Demikian pula dalam proses penyembelihan hewan halal, tidak boleh bercampur dengan babi. Maka dalam ketentuan MUI, rumah potong hewan (RPH) harus sepenuhnya untuk hewan yang halal (fully dedicated for halal slaughtering). Tidak boleh di satu RPH dimanfaatkan untuk menyembelih sapi, lalu menyembelih babi.

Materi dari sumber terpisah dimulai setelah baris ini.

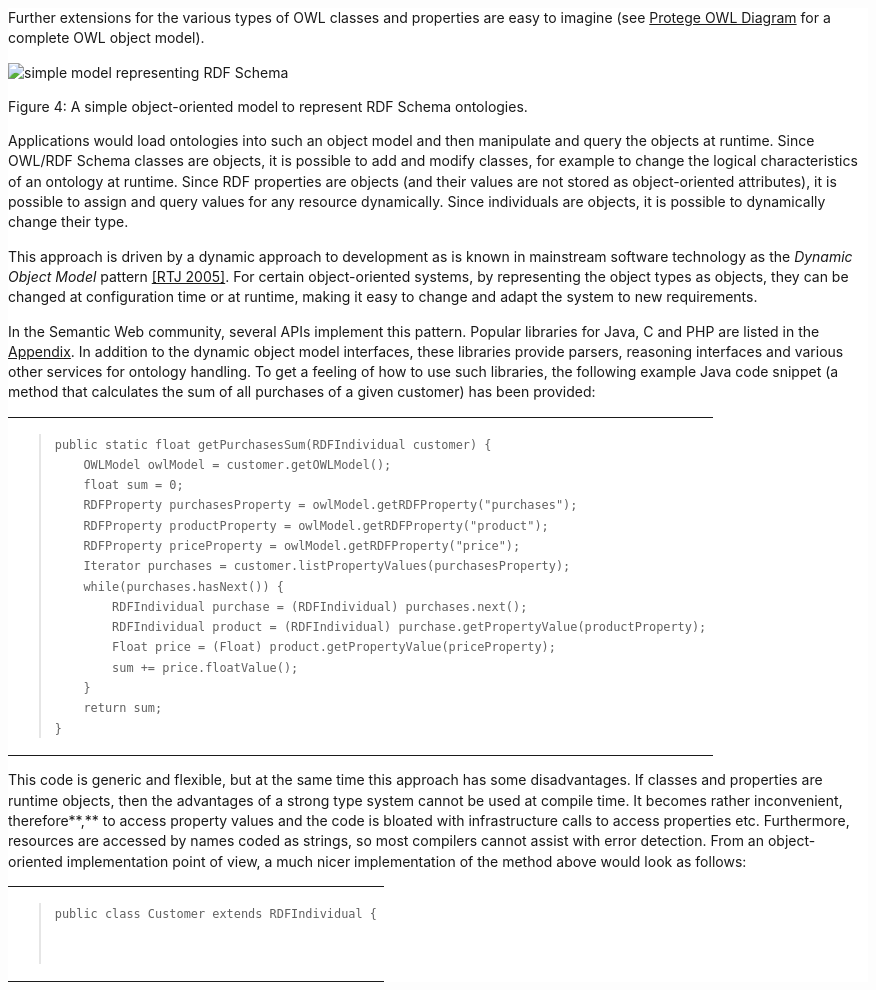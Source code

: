 Further extensions for the various types of OWL classes and properties are easy to imagine (see [Protege OWL Diagram](http://protege.stanford.edu/plugins/owl/api/ProtegeOWLModel.pdf) for a complete OWL object model).

<img src="dom.png" alt="simple model representing RDF Schema" width="433" height="176" />

Figure 4: A simple object-oriented model to represent RDF Schema ontologies.

Applications would load ontologies into such an object model and then manipulate and query the objects at runtime. Since OWL/RDF Schema classes are objects, it is possible to add and modify classes, for example to change the logical characteristics of an ontology at runtime. Since RDF properties are objects (and their values are not stored as object-oriented attributes), it is possible to assign and query values for any resource dynamically. Since individuals are objects, it is possible to dynamically change their type.

This approach is driven by a dynamic approach to development as is known in mainstream software technology as the *Dynamic Object Model* pattern [\[RTJ 2005\]](#ref-RTJ-2005). For certain object-oriented systems, by representing the object types as objects, they can be changed at configuration time or at runtime, making it easy to change and adapt the system to new requirements.

In the Semantic Web community, several APIs implement this pattern. Popular libraries for Java, C and PHP are listed in the [Appendix](#links). In addition to the dynamic object model interfaces, these libraries provide parsers, reasoning interfaces and various other services for ontology handling. To get a feeling of how to use such libraries, the following example Java code snippet (a method that calculates the sum of all purchases of a given customer) has been provided:

<table><colgroup><col style="width: 100%" /></colgroup><tbody><tr class="odd"><td><blockquote><pre><code>public static float getPurchasesSum(RDFIndividual customer) {
    OWLModel owlModel = customer.getOWLModel();
    float sum = 0;
    RDFProperty purchasesProperty = owlModel.getRDFProperty(&quot;purchases&quot;);
    RDFProperty productProperty = owlModel.getRDFProperty(&quot;product&quot;);
    RDFProperty priceProperty = owlModel.getRDFProperty(&quot;price&quot;);
    Iterator purchases = customer.listPropertyValues(purchasesProperty);
    while(purchases.hasNext()) {
        RDFIndividual purchase = (RDFIndividual) purchases.next();
        RDFIndividual product = (RDFIndividual) purchase.getPropertyValue(productProperty);
        Float price = (Float) product.getPropertyValue(priceProperty);
        sum += price.floatValue();
    }
    return sum;
}</code></pre></blockquote></td></tr></tbody></table>

This code is generic and flexible, but at the same time this approach has some disadvantages. If classes and properties are runtime objects, then the advantages of a strong type system cannot be used at compile time. It becomes rather inconvenient, therefore**,** to access property values and the code is bloated with infrastructure calls to access properties etc. Furthermore, resources are accessed by names coded as strings, so most compilers cannot assist with error detection. From an object-oriented implementation point of view, a much nicer implementation of the method above would look as follows:

<table><colgroup><col style="width: 100%" /></colgroup><tbody><tr class="odd"><td><blockquote><pre><code>public class Customer extends RDFIndividual {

Ketiga, halal dalam penyajiannya. Misalnya di restoran, tidak boleh menyajikan makanan yang halal bersamaan atau berdekatan dengan makanan yang haram. Dalam hadits Nabi saw., orang beriman dilarang berada dalam satu majelis yang di dalamnya dihidangkan khamar. “Barang siapa beriman kepada Allah dan hari akhir, maka jangan sekali-kali duduk pada suatu hidangan yang padanya diedarkan khamr.” [HR. Ahmad].

Dari Jabir, ia berkata, Rasulullah saw. bersabda, “Barang siapa yang beriman kepada Allah dan hari akhir, maka janganlah ia duduk pada jamuan makan yang  ada minum khamr padanya.” [HR. Ad-Darimiy]. (HalalMUI)

Menurut ketentuan hukum positif di Indonesia juga, ada peraturan pemerntah bahwa minuman keras tidak boleh dijual secara bebas di sembarang tempat.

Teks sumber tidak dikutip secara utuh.